>>

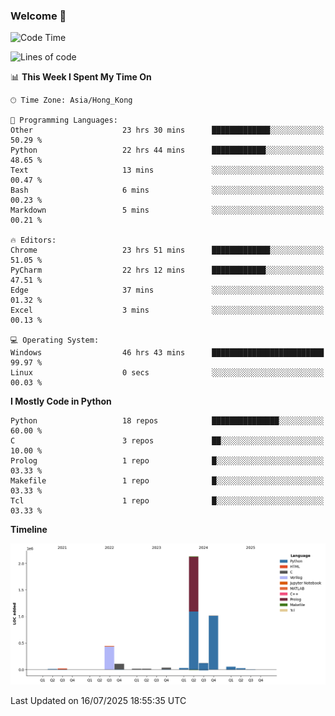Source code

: ### Welcome 👋

<!--START_SECTION:waka-->
![Code Time](http://img.shields.io/badge/Code%20Time-2%2C354%20hrs%2022%20mins-blue)

![Lines of code](https://img.shields.io/badge/From%20Hello%20World%20I%27ve%20Written-4.0%20million%20lines%20of%20code-blue)

📊 **This Week I Spent My Time On** 

```text
🕑︎ Time Zone: Asia/Hong_Kong

💬 Programming Languages: 
Other                    23 hrs 30 mins      █████████████░░░░░░░░░░░░   50.29 % 
Python                   22 hrs 44 mins      ████████████░░░░░░░░░░░░░   48.65 % 
Text                     13 mins             ░░░░░░░░░░░░░░░░░░░░░░░░░   00.47 % 
Bash                     6 mins              ░░░░░░░░░░░░░░░░░░░░░░░░░   00.23 % 
Markdown                 5 mins              ░░░░░░░░░░░░░░░░░░░░░░░░░   00.21 % 

🔥 Editors: 
Chrome                   23 hrs 51 mins      █████████████░░░░░░░░░░░░   51.05 % 
PyCharm                  22 hrs 12 mins      ████████████░░░░░░░░░░░░░   47.51 % 
Edge                     37 mins             ░░░░░░░░░░░░░░░░░░░░░░░░░   01.32 % 
Excel                    3 mins              ░░░░░░░░░░░░░░░░░░░░░░░░░   00.13 % 

💻 Operating System: 
Windows                  46 hrs 43 mins      █████████████████████████   99.97 % 
Linux                    0 secs              ░░░░░░░░░░░░░░░░░░░░░░░░░   00.03 % 
```

**I Mostly Code in Python** 

```text
Python                   18 repos            ███████████████░░░░░░░░░░   60.00 % 
C                        3 repos             ██░░░░░░░░░░░░░░░░░░░░░░░   10.00 % 
Prolog                   1 repo              █░░░░░░░░░░░░░░░░░░░░░░░░   03.33 % 
Makefile                 1 repo              █░░░░░░░░░░░░░░░░░░░░░░░░   03.33 % 
Tcl                      1 repo              █░░░░░░░░░░░░░░░░░░░░░░░░   03.33 % 
```



**Timeline**

![Lines of Code chart](https://raw.githubusercontent.com/xhj2501/xhj2501/main/assets/bar_graph.png)


 Last Updated on 16/07/2025 18:55:35 UTC
<!--END_SECTION:waka-->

<<

### Your task
The material above holds pictures; copy everything else in it exactly.

### The completed task
Source code

: ### Welcome 👋

<!--START_SECTION:waka-->
![Code Time](http://img.shields.io/badge/Code%20Time-2%2C354%20hrs%2022%20mins-blue)

![Lines of code](https://img.shields.io/badge/From%20Hello%20World%20I%27ve%20Written-4.0%20million%20lines%20of%20code-blue)

📊 **This Week I Spent My Time On** 

```text
🕑︎ Time Zone: Asia/Hong_Kong

💬 Programming Languages: 
Other                    23 hrs 30 mins      █████████████░░░░░░░░░░░░   50.29 % 
Python                   22 hrs 44 mins      ████████████░░░░░░░░░░░░░   48.65 % 
Text                     13 mins             ░░░░░░░░░░░░░░░░░░░░░░░░░   00.47 % 
Bash                     6 mins              ░░░░░░░░░░░░░░░░░░░░░░░░░   00.23 % 
Markdown                 5 mins              ░░░░░░░░░░░░░░░░░░░░░░░░░   00.21 % 

🔥 Editors: 
Chrome                   23 hrs 51 mins      █████████████░░░░░░░░░░░░   51.05 % 
PyCharm                  22 hrs 12 mins      ████████████░░░░░░░░░░░░░   47.51 % 
Edge                     37 mins             ░░░░░░░░░░░░░░░░░░░░░░░░░   01.32 % 
Excel                    3 mins              ░░░░░░░░░░░░░░░░░░░░░░░░░   00.13 % 

💻 Operating System: 
Windows                  46 hrs 43 mins      █████████████████████████   99.97 % 
Linux                    0 secs              ░░░░░░░░░░░░░░░░░░░░░░░░░   00.03 % 
```

**I Mostly Code in Python** 

```text
Python                   18 repos            ███████████████░░░░░░░░░░   60.00 % 
C                        3 repos             ██░░░░░░░░░░░░░░░░░░░░░░░   10.00 % 
Prolog                   1 repo              █░░░░░░░░░░░░░░░░░░░░░░░░   03.33 % 
Makefile                 1 repo              █░░░░░░░░░░░░░░░░░░░░░░░░   03.33 % 
Tcl                      1 repo              █░░░░░░░░░░░░░░░░░░░░░░░░   03.33 % 
```



**Timeline**

![Lines of Code chart](https://raw.githubusercontent.com/xhj2501/xhj2501/main/assets/bar_graph.png)


 Last Updated on 16/07/2025 18:55:35 UTC
<!--END_SECTION:waka-->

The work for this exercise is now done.